A concrete slab, even with rebar, depends upon the ground underneath for support. Lose the support and the slab will crack and rebar will snap (happened with my house after the Loma Prieta earthquake when the sandstone underneath liquified. The problem may be a lack of adequate compaction or you may have water seepage involved. 

If you have the room to do so you might considering getting a house mover to lift up and set the garage to one side of the foundation and then it will then be much cheaper to remove the concrete, do a soil test bore, and get the necessary expert advice on how best to  proceed with the design and creation of a new slab.

With a house there are multiple solutions but they presuppose that there is significant value in the structure and that is worth the expense of trenching and jacking and other costs involved with rebuilding the support for the building.
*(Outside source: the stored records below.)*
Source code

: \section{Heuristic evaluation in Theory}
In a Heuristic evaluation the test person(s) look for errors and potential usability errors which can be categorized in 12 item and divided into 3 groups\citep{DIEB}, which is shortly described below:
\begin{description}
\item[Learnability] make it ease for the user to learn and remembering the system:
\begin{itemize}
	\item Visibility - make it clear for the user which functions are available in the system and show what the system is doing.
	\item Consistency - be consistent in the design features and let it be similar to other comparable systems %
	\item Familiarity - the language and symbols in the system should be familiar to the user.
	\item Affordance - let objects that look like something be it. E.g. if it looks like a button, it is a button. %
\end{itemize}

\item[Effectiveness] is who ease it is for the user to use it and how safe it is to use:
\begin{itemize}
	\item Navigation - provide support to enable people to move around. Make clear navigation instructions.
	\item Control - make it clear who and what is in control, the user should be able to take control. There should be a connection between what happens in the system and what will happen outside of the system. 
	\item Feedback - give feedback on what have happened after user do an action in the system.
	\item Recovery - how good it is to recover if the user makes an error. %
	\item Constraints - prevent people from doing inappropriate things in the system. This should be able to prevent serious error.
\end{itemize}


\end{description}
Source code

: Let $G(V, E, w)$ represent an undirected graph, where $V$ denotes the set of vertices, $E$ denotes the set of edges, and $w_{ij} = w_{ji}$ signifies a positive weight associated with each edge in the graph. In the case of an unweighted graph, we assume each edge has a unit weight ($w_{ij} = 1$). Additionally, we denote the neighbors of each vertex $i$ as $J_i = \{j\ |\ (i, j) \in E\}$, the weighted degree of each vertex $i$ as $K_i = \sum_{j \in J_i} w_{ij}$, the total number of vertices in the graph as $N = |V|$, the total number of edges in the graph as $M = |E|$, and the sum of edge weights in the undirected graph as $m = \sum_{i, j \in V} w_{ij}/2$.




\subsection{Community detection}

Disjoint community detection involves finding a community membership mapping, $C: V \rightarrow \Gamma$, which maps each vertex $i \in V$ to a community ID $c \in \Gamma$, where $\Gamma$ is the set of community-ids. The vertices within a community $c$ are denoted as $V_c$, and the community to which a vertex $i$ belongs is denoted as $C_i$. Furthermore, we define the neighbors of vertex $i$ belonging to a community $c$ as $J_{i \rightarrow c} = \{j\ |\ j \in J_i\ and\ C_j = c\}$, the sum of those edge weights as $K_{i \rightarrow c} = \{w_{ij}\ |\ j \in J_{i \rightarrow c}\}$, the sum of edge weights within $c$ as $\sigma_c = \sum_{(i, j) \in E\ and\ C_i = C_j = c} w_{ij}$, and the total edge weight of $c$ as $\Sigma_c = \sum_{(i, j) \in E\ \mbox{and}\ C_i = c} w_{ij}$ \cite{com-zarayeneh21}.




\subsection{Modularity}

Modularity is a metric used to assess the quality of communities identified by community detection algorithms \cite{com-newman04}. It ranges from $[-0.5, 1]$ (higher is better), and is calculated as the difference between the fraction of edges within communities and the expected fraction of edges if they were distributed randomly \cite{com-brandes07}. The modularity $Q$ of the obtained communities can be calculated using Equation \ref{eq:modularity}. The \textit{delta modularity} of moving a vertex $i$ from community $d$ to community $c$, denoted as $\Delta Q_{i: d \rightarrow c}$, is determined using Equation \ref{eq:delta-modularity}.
Your garage does not seem to be this type of high value structure.

At this point you do not have enough information to make any decision but need to get quotes from various contractors which will also provide you with a lot more knowledge about viable options and probable costs.


----------



## GBR (Dec 18, 2009)

Ask your building department if they accept this: ESB: Frost-Protected Shallow Foundations    May be helpful...
Be safe, Gary


----------



## SJNServices (Jan 9, 2010)

To be honest I think the most cost effective solution may be to just demo it. At least you would end up with a new garage that is built properly and SAFE.:beer::beer:


----------



## GaTomCat (Jan 14, 2010)

yeah it looks like you have a major problem but from my experience don't listen to me [and I have been in it for over 30 years]...or the subs... or the suppliers...check around for a good structural engineer that deals with residential construction [talk with some local builders]...shop around because there price go from a-z....they can come out and access the problem and tell them you want the cheapest solution to the problem...sometimes it's not as bad as you think...but whatever they come up with...get at least 3 bids to do it per the structural plan....i have never had it fail me..


----------



## gwoloshyn (Mar 24, 2010)

Thanks for all the helpful advice everyone. The snow has melted, and I have begun excavation for my footers in each corner. My plan is to install 7 footers first, with the floor holding up the garage while I install these. Next, once the footers cure, I will break out the garage floor so the garage will be sitting on my footers. 

For the footers, I'm using 12" sonotube forms and my question is this: Will a 12" diameter be enough surface area sitting on top of the virgin soil to hold up the garage and not sink once I break out the interior floor?


----------